■ Your instructions
Keep the pictures out, and restate the listing that follows exactly as written.

------------------------------------------------------------------------

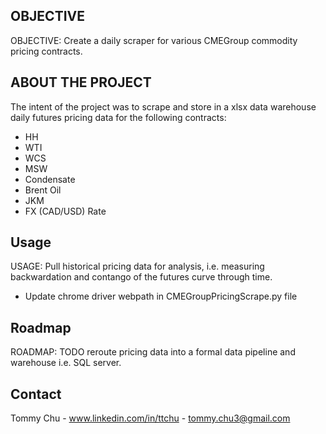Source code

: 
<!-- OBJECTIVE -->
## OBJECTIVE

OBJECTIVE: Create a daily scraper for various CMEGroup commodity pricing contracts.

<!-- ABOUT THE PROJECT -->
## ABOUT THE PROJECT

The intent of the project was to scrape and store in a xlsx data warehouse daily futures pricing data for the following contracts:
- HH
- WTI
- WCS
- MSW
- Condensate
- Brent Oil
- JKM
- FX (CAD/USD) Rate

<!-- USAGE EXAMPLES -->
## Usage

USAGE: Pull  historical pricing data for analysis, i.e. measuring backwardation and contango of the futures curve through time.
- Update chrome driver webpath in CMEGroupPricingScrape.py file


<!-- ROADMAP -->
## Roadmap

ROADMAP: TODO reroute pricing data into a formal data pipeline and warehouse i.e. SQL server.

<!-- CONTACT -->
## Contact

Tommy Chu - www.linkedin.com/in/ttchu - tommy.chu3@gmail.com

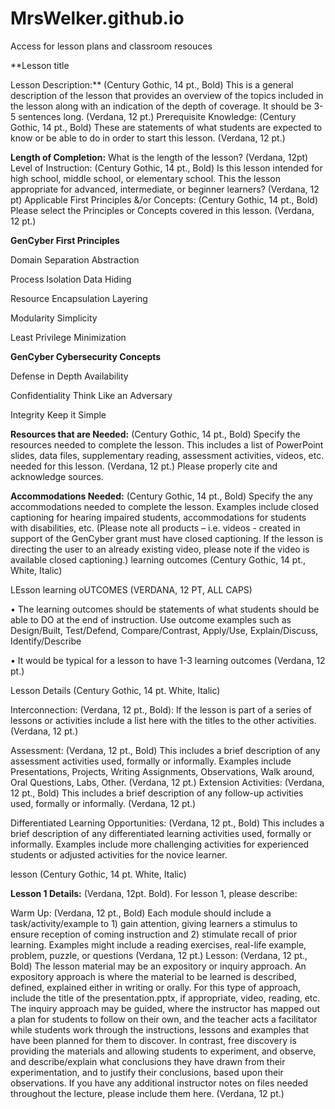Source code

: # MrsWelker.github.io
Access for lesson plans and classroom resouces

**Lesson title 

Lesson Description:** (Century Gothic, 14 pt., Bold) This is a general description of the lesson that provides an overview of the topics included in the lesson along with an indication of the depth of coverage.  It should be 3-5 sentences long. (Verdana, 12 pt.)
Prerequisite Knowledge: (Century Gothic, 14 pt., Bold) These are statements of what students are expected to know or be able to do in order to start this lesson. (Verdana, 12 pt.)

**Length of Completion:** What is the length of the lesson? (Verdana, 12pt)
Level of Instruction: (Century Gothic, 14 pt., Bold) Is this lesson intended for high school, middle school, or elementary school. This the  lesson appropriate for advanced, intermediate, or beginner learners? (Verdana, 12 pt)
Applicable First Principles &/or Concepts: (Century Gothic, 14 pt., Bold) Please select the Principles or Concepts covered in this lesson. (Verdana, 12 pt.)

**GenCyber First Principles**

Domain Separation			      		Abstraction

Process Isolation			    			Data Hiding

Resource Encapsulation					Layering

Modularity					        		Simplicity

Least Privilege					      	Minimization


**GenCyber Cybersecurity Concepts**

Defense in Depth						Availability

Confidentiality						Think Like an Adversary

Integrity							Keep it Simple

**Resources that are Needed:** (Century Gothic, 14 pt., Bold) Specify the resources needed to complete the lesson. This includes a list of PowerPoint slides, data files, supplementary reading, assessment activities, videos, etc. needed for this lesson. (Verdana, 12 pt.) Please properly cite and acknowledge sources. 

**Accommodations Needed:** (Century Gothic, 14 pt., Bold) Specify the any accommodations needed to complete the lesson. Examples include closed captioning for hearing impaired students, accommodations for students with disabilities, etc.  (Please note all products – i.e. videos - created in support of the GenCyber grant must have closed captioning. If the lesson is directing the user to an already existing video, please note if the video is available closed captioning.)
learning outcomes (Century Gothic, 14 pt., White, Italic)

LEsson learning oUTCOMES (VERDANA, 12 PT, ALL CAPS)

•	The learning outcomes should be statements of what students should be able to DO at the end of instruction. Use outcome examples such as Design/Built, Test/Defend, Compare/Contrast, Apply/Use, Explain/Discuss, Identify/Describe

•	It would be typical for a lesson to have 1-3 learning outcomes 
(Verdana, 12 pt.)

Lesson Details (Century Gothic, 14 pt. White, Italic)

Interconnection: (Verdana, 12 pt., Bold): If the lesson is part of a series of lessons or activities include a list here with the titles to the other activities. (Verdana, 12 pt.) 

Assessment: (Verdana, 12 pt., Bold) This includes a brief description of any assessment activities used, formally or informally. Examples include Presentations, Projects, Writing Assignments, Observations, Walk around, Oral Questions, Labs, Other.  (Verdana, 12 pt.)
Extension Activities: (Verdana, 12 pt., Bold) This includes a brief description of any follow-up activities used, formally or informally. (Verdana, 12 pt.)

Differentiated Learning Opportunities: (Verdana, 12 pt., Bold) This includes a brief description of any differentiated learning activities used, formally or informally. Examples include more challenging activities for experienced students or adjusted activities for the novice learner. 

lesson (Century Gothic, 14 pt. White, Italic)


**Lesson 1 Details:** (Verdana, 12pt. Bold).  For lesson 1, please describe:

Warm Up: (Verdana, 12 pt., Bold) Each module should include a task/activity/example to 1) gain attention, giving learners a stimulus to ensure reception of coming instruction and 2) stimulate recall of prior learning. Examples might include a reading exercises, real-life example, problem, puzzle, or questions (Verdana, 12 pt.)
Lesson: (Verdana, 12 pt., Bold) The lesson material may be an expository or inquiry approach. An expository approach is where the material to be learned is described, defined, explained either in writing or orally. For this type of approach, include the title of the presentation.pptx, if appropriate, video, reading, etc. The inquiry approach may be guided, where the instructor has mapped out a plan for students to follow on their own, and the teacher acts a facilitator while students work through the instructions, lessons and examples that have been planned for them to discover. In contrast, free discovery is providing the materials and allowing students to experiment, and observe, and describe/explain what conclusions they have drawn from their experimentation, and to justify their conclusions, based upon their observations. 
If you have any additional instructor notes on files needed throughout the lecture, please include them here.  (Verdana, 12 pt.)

------------------------------------------------------------------------

■ The completed task
Source code

: 
<!-- OBJECTIVE -->
## OBJECTIVE

OBJECTIVE: Create a daily scraper for various CMEGroup commodity pricing contracts.

<!-- ABOUT THE PROJECT -->
## ABOUT THE PROJECT

The intent of the project was to scrape and store in a xlsx data warehouse daily futures pricing data for the following contracts:
- HH
- WTI
- WCS
- MSW
- Condensate
- Brent Oil
- JKM
- FX (CAD/USD) Rate

<!-- USAGE EXAMPLES -->
## Usage

USAGE: Pull  historical pricing data for analysis, i.e. measuring backwardation and contango of the futures curve through time.
- Update chrome driver webpath in CMEGroupPricingScrape.py file


<!-- ROADMAP -->
## Roadmap

ROADMAP: TODO reroute pricing data into a formal data pipeline and warehouse i.e. SQL server.

<!-- CONTACT -->
## Contact

Tommy Chu - www.linkedin.com/in/ttchu - tommy.chu3@gmail.com

Source code

: # MrsWelker.github.io
Access for lesson plans and classroom resouces

**Lesson title 

Lesson Description:** (Century Gothic, 14 pt., Bold) This is a general description of the lesson that provides an overview of the topics included in the lesson along with an indication of the depth of coverage.  It should be 3-5 sentences long. (Verdana, 12 pt.)
Prerequisite Knowledge: (Century Gothic, 14 pt., Bold) These are statements of what students are expected to know or be able to do in order to start this lesson. (Verdana, 12 pt.)

**Length of Completion:** What is the length of the lesson? (Verdana, 12pt)
Level of Instruction: (Century Gothic, 14 pt., Bold) Is this lesson intended for high school, middle school, or elementary school. This the  lesson appropriate for advanced, intermediate, or beginner learners? (Verdana, 12 pt)
Applicable First Principles &/or Concepts: (Century Gothic, 14 pt., Bold) Please select the Principles or Concepts covered in this lesson. (Verdana, 12 pt.)

**GenCyber First Principles**

Domain Separation			      		Abstraction

Process Isolation			    			Data Hiding

Resource Encapsulation					Layering

Modularity					        		Simplicity

Least Privilege					      	Minimization


**GenCyber Cybersecurity Concepts**

Defense in Depth						Availability

Confidentiality						Think Like an Adversary

Integrity							Keep it Simple

**Resources that are Needed:** (Century Gothic, 14 pt., Bold) Specify the resources needed to complete the lesson. This includes a list of PowerPoint slides, data files, supplementary reading, assessment activities, videos, etc. needed for this lesson. (Verdana, 12 pt.) Please properly cite and acknowledge sources. 

**Accommodations Needed:** (Century Gothic, 14 pt., Bold) Specify the any accommodations needed to complete the lesson. Examples include closed captioning for hearing impaired students, accommodations for students with disabilities, etc.  (Please note all products – i.e. videos - created in support of the GenCyber grant must have closed captioning. If the lesson is directing the user to an already existing video, please note if the video is available closed captioning.)
learning outcomes (Century Gothic, 14 pt., White, Italic)

LEsson learning oUTCOMES (VERDANA, 12 PT, ALL CAPS)

•	The learning outcomes should be statements of what students should be able to DO at the end of instruction. Use outcome examples such as Design/Built, Test/Defend, Compare/Contrast, Apply/Use, Explain/Discuss, Identify/Describe

•	It would be typical for a lesson to have 1-3 learning outcomes 
(Verdana, 12 pt.)

Lesson Details (Century Gothic, 14 pt. White, Italic)

Interconnection: (Verdana, 12 pt., Bold): If the lesson is part of a series of lessons or activities include a list here with the titles to the other activities. (Verdana, 12 pt.) 

Assessment: (Verdana, 12 pt., Bold) This includes a brief description of any assessment activities used, formally or informally. Examples include Presentations, Projects, Writing Assignments, Observations, Walk around, Oral Questions, Labs, Other.  (Verdana, 12 pt.)
Extension Activities: (Verdana, 12 pt., Bold) This includes a brief description of any follow-up activities used, formally or informally. (Verdana, 12 pt.)

Differentiated Learning Opportunities: (Verdana, 12 pt., Bold) This includes a brief description of any differentiated learning activities used, formally or informally. Examples include more challenging activities for experienced students or adjusted activities for the novice learner. 

lesson (Century Gothic, 14 pt. White, Italic)


**Lesson 1 Details:** (Verdana, 12pt. Bold).  For lesson 1, please describe:

Warm Up: (Verdana, 12 pt., Bold) Each module should include a task/activity/example to 1) gain attention, giving learners a stimulus to ensure reception of coming instruction and 2) stimulate recall of prior learning. Examples might include a reading exercises, real-life example, problem, puzzle, or questions (Verdana, 12 pt.)
Lesson: (Verdana, 12 pt., Bold) The lesson material may be an expository or inquiry approach. An expository approach is where the material to be learned is described, defined, explained either in writing or orally. For this type of approach, include the title of the presentation.pptx, if appropriate, video, reading, etc. The inquiry approach may be guided, where the instructor has mapped out a plan for students to follow on their own, and the teacher acts a facilitator while students work through the instructions, lessons and examples that have been planned for them to discover. In contrast, free discovery is providing the materials and allowing students to experiment, and observe, and describe/explain what conclusions they have drawn from their experimentation, and to justify their conclusions, based upon their observations. 
If you have any additional instructor notes on files needed throughout the lecture, please include them here.  (Verdana, 12 pt.)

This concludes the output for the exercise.